Gather the lines below that include the string "case", copying each in full.

___ Extracted data ___

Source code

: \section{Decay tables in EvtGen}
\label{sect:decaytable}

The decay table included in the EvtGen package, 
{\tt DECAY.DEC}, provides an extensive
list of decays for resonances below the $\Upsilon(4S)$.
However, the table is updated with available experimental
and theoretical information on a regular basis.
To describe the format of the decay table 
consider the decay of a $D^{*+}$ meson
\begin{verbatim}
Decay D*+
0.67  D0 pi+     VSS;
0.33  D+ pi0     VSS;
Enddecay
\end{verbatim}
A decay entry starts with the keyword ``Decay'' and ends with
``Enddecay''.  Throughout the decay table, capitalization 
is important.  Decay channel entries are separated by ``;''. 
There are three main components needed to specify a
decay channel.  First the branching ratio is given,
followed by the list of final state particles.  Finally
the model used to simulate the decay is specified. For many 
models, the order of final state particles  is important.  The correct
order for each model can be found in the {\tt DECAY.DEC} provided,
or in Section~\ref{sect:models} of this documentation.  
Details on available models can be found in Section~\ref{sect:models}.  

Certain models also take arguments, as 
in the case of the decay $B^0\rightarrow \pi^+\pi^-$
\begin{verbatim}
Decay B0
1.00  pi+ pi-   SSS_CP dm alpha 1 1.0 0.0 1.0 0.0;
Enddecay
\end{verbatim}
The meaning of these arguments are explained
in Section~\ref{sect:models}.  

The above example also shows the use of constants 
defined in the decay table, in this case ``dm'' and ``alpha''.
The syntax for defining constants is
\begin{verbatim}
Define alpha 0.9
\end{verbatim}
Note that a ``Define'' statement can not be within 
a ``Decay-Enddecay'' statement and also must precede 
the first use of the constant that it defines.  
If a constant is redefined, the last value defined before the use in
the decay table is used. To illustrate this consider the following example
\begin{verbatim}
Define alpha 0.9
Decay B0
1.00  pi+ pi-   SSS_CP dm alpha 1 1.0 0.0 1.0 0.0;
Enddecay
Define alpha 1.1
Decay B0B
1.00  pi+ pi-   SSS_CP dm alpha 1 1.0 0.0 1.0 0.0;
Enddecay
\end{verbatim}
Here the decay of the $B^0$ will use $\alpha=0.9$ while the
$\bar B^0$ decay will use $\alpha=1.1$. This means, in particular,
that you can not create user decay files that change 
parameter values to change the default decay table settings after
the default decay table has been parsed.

___

■ The answer:
in the case of the decay $B^0\rightarrow \pi^+\pi^-$
defined in the decay table, in this case ``dm'' and ``alpha''.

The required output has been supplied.